VGG16-OpenCL

VGG16-OpenCL is an implementation of the inference module of the VGG16 model pre-trained on the CIFAR 10 dataset. The goal of this project is to optimize the model to reduce inference time using OpenCL framework.

OpenCL is a framework for writing programs that execute across heterogeneous platforms consisting of various processors and hardware accelerators. It provides programming languages and APIs to execute programs on these compute devices.

VGG16 was proposed in the paper Very Deep Convolutional Networks for Large-Scale Image Recognition by K. Simonyan and A. Zisserman and designed to work on 224 $\times$ 224 pixel input images. However, the model in this project has been adapted for CIFAR 10 dataset, which includes 32 $\times$ 32 pixel images.

Prerequisites

You need the following hardware and software installed on your machine:

An OpenCL compatible processor
Visual Studio (Optional)
OpenCL SDK

PLEASE NOTE: This project is written in Visual Studio on Windows. While it is possible to build the project in IDEs other than Visual Studio, you will need to create appropriate build configurations for your IDE and/or platform.

Getting Started

Clone this repository to your local machine:

git clone https://github.com/sjleo1/VGG16-OpenCL.git
cd VGG16-OpenCL

Open the .sln file in Visual Studio
Select Build Solution from the Build menu

Project Outline

This project includes separate pieces of source code that performs inference in serial and in parallel. You can choose between these two operation methods, and will get an elapsed time of the operation after the result is verified.

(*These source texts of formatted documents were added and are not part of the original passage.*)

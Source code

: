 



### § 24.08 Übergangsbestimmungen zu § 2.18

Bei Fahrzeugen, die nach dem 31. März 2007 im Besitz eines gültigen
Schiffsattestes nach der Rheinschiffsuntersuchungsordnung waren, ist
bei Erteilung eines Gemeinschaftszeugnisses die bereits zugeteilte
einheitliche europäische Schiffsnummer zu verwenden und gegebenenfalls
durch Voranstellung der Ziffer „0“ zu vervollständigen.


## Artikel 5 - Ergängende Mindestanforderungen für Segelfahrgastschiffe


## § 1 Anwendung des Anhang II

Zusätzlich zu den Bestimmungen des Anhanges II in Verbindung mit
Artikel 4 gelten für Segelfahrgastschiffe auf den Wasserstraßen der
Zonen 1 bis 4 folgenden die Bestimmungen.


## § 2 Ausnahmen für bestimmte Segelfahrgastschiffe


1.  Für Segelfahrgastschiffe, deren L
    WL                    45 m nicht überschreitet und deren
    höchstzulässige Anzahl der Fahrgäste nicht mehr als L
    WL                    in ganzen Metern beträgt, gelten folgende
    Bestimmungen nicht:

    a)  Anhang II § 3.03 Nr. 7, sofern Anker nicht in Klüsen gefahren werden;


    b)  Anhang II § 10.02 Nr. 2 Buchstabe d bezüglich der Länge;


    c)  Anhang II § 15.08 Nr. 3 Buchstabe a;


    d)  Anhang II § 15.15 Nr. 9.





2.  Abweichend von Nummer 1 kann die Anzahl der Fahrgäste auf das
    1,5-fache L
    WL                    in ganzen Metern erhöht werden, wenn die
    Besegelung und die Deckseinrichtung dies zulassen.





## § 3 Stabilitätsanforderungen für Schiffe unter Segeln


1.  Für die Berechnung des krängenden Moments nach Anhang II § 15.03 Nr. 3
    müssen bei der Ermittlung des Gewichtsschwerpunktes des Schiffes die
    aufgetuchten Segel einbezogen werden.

In this project, the performance results from the two different operation methods are compared to evaluate the optimization.

Short description of how OpenCL program works

Selecting devices and defining a context: Context is the environment within which the kernels are defined and execute.
Creating command-queues: The host and the OpenCL devices interact with each other through commands posted by the host.
Building program objects: Program object is compiled and linked to generate kernels for OpenCL devices.
Creating memory objects: The host program defines memory objects required and pass them onto the arguments of kernels.
Enqueueing commands: Commands are enqueued to the command-queues to execute the kernels.

All these steps above happen in the runtime, which means the OpenCL program object will be being built during the runtime. You can find more detailed explanation here.

VGG16

The VGG16 model gained its reputation from the use of small 3 $\times$ 3 convolutional filters throughout the network, which improved the performance and reduced the computational cost. The model in this project is adapted for images of 32 $\times$ 32 pixels, contrary to the original model that takes 224 $\times$ 224 pixel images.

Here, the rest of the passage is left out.